## EXERCISE BRIEF
Give an unaltered copy of the listing below, minus its pictures.

## PROVIDED MATERIAL

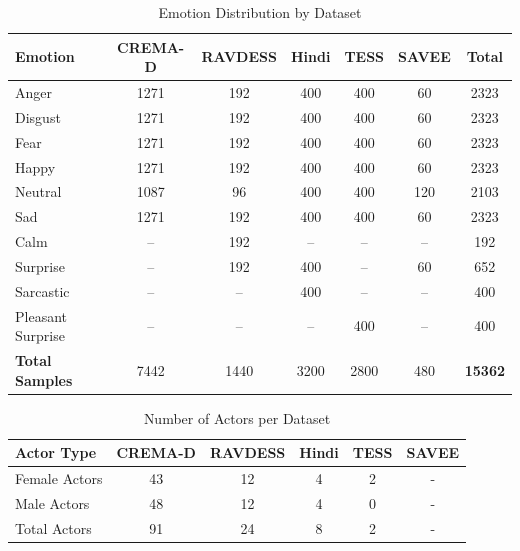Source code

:\documentclass[iicol,sn-mathphys-num]{sn-jnl}%
\theoremstyle{thmstyleone}%
\theoremstyle{thmstyletwo}%
\theoremstyle{thmstylethree}%
\begin{document}
\begin{table}[h]
\caption{Emotion Distribution by Dataset}\label{tab:emotion_distribution}%
\centering
\small
\begin{tabular}{@{}l|ccccc|c@{}}
\toprule
\textbf{Emotion} & \textbf{CREMA-D} & \textbf{RAVDESS} & \textbf{Hindi} & \textbf{TESS} & \textbf{SAVEE} & \textbf{Total} \\
\midrule
Anger & 1271 & 192 & 400 & 400 & 60 & 2323 \\
Disgust & 1271 & 192 & 400 & 400 & 60 & 2323 \\
Fear & 1271 & 192 & 400 & 400 & 60 & 2323 \\
Happy & 1271 & 192 & 400 & 400 & 60 & 2323 \\
Neutral & 1087 & 96 & 400 & 400 & 120 & 2103 \\
Sad & 1271 & 192 & 400 & 400 & 60 & 2323 \\
Calm & -- & 192 & -- & -- & -- & 192 \\
Surprise & -- & 192 & 400 & -- & 60 & 652 \\
Sarcastic & -- & -- & 400 & -- & -- & 400 \\
Pleasant Surprise & -- & -- & -- & 400 & -- & 400 \\
\midrule
\textbf{Total Samples} & 7442 & 1440 & 3200 & 2800 & 480 & \textbf{15362} \\
\bottomrule
\end{tabular}
\end{table}

\begin{table}[h]
\caption{Number of Actors per Dataset}\label{tab:actors_per_dataset}%
\centering
\small
\begin{tabular}{@{}l|ccccc@{}}
\toprule
\textbf{Actor Type} & \textbf{CREMA-D} & \textbf{RAVDESS} & \textbf{Hindi} & \textbf{TESS} & \textbf{SAVEE} \\
\midrule
Female Actors & 43 & 12 & 4 & 2 & - \\
Male Actors & 48 & 12 & 4 & 0 & - \\
\midrule
Total Actors & 91 & 24 & 8 & 2 & - \\
\bottomrule
\end{tabular}
\end{table}
\end{document}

## SOLUTION TO THE PROBLEM
Source code

:\documentclass[iicol,sn-mathphys-num]{sn-jnl}%
\theoremstyle{thmstyleone}%
\theoremstyle{thmstyletwo}%
\theoremstyle{thmstylethree}%
\begin{document}
\begin{table}[h]
\caption{Emotion Distribution by Dataset}\label{tab:emotion_distribution}%
\centering
\small
\begin{tabular}{@{}l|ccccc|c@{}}
\toprule
\textbf{Emotion} & \textbf{CREMA-D} & \textbf{RAVDESS} & \textbf{Hindi} & \textbf{TESS} & \textbf{SAVEE} & \textbf{Total} \\
\midrule
Anger & 1271 & 192 & 400 & 400 & 60 & 2323 \\
Disgust & 1271 & 192 & 400 & 400 & 60 & 2323 \\
Fear & 1271 & 192 & 400 & 400 & 60 & 2323 \\
Happy & 1271 & 192 & 400 & 400 & 60 & 2323 \\
Neutral & 1087 & 96 & 400 & 400 & 120 & 2103 \\
Sad & 1271 & 192 & 400 & 400 & 60 & 2323 \\
Calm & -- & 192 & -- & -- & -- & 192 \\
Surprise & -- & 192 & 400 & -- & 60 & 652 \\
Sarcastic & -- & -- & 400 & -- & -- & 400 \\
Pleasant Surprise & -- & -- & -- & 400 & -- & 400 \\
\midrule
\textbf{Total Samples} & 7442 & 1440 & 3200 & 2800 & 480 & \textbf{15362} \\
\bottomrule
\end{tabular}
\end{table}

\begin{table}[h]
\caption{Number of Actors per Dataset}\label{tab:actors_per_dataset}%
\centering
\small
\begin{tabular}{@{}l|ccccc@{}}
\toprule
\textbf{Actor Type} & \textbf{CREMA-D} & \textbf{RAVDESS} & \textbf{Hindi} & \textbf{TESS} & \textbf{SAVEE} \\
\midrule
Female Actors & 43 & 12 & 4 & 2 & - \\
Male Actors & 48 & 12 & 4 & 0 & - \\
\midrule
Total Actors & 91 & 24 & 8 & 2 & - \\
\bottomrule
\end{tabular}
\end{table}
\end{document}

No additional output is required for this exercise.